- _ABOUT THIS TASK_
The lines wanted are those in the data below that include "untuk".

*** MATERIAL FOR THE TASK

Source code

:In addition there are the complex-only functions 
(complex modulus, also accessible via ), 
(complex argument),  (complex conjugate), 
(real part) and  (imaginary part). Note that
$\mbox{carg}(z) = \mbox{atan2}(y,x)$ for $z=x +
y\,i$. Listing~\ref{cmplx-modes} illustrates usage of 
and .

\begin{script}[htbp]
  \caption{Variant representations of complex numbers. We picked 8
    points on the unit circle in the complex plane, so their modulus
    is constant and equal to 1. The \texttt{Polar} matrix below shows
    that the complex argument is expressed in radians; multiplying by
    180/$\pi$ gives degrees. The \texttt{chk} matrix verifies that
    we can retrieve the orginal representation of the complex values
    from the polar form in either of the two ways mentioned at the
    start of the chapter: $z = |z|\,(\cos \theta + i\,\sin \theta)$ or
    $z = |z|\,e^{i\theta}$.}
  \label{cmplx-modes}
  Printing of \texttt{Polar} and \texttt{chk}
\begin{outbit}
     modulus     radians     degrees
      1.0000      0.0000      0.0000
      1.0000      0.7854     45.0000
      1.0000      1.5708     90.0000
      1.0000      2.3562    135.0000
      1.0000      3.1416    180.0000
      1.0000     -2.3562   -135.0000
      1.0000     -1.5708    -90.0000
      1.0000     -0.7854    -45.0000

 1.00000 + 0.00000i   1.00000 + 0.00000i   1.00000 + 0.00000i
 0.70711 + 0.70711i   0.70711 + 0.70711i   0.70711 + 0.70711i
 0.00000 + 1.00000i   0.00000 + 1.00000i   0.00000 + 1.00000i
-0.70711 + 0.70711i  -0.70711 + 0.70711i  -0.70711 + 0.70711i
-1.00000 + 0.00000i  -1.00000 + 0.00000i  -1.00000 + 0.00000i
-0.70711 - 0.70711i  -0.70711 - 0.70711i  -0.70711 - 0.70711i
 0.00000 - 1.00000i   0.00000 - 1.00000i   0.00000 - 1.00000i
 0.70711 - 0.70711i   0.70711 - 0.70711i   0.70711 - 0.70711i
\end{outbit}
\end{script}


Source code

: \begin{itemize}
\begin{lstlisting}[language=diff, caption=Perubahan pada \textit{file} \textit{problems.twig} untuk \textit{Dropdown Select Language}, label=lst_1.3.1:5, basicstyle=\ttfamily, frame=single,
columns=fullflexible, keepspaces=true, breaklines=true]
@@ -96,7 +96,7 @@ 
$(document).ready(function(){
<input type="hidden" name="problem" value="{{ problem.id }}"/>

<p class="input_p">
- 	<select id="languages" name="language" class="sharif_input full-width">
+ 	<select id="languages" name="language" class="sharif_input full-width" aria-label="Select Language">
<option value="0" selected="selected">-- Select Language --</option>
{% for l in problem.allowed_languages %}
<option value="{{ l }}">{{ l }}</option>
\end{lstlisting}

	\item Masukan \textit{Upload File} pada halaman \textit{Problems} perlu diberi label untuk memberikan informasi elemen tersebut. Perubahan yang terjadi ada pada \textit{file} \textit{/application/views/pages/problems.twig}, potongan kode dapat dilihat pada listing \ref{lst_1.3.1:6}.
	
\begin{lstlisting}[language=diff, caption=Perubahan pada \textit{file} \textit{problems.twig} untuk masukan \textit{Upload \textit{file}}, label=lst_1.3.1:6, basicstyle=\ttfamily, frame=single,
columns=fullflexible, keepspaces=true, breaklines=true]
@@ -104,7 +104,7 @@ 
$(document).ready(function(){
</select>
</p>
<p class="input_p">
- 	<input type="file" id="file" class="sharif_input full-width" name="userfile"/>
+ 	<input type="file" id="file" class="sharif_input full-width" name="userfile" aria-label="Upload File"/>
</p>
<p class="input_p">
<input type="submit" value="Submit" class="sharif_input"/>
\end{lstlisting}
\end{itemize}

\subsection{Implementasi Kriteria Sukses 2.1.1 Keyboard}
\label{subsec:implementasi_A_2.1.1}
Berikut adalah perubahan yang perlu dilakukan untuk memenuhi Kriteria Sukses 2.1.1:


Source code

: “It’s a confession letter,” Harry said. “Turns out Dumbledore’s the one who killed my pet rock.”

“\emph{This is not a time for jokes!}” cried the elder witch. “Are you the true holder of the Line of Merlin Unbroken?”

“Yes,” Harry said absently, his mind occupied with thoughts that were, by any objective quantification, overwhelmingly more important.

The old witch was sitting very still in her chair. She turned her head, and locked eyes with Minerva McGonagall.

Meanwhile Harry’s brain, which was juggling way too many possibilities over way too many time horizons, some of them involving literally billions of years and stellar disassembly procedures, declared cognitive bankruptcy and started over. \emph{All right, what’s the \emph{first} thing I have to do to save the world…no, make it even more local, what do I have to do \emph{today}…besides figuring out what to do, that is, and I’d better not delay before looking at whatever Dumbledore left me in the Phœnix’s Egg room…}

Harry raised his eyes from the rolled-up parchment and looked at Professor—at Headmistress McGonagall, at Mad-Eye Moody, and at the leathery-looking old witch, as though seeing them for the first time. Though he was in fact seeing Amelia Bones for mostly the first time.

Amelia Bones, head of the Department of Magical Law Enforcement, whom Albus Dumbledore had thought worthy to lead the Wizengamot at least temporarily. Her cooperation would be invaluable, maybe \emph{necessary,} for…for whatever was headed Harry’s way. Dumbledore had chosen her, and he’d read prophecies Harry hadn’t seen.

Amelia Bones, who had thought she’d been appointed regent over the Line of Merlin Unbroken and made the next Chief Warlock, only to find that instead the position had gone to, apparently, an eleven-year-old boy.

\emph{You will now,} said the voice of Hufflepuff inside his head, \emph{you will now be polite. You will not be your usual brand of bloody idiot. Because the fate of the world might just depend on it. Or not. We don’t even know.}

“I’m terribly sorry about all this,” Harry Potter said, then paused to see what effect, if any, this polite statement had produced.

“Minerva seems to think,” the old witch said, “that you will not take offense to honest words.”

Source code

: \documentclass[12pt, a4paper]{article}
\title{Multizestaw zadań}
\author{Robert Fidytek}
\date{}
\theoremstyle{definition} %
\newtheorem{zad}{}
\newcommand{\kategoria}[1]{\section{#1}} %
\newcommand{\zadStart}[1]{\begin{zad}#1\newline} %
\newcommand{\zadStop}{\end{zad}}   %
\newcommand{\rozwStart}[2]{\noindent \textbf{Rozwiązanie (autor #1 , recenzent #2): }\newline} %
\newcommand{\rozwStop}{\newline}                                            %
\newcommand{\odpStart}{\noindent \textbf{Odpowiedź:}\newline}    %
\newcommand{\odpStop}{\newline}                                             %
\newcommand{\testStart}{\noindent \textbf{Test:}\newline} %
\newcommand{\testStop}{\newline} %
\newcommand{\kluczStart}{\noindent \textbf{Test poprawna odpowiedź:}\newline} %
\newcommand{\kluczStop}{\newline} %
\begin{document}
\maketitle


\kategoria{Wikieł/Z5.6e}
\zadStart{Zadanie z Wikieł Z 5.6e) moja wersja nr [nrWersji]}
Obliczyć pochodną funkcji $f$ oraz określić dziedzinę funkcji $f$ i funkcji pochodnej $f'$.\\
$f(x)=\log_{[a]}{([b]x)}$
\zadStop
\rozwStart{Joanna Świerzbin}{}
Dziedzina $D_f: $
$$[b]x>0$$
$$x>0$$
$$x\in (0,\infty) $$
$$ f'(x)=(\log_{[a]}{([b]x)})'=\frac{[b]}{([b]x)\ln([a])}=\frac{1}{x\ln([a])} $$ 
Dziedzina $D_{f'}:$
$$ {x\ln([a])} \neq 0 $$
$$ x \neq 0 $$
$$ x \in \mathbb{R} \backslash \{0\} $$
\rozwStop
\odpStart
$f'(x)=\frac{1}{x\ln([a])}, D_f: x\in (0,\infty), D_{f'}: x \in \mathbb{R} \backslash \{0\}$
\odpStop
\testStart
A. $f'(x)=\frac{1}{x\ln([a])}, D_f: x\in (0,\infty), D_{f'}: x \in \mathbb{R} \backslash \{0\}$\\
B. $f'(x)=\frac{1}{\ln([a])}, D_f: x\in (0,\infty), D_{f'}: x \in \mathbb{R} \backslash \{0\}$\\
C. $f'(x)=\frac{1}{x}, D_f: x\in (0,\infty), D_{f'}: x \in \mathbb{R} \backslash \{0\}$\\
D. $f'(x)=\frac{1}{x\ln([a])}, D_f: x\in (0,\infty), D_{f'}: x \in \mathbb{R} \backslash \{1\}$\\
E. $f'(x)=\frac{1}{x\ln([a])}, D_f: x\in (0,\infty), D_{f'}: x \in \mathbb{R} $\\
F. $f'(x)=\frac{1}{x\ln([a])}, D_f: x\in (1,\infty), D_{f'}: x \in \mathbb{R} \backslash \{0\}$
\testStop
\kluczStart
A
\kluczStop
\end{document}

******

- _OUTPUT OF THE TASK_
\begin{lstlisting}[language=diff, caption=Perubahan pada \textit{file} \textit{problems.twig} untuk \textit{Dropdown Select Language}, label=lst_1.3.1:5, basicstyle=\ttfamily, frame=single,
	\item Masukan \textit{Upload File} pada halaman \textit{Problems} perlu diberi label untuk memberikan informasi elemen tersebut. Perubahan yang terjadi ada pada \textit{file} \textit{/application/views/pages/problems.twig}, potongan kode dapat dilihat pada listing \ref{lst_1.3.1:6}.
\begin{lstlisting}[language=diff, caption=Perubahan pada \textit{file} \textit{problems.twig} untuk masukan \textit{Upload \textit{file}}, label=lst_1.3.1:6, basicstyle=\ttfamily, frame=single,
Berikut adalah perubahan yang perlu dilakukan untuk memenuhi Kriteria Sukses 2.1.1:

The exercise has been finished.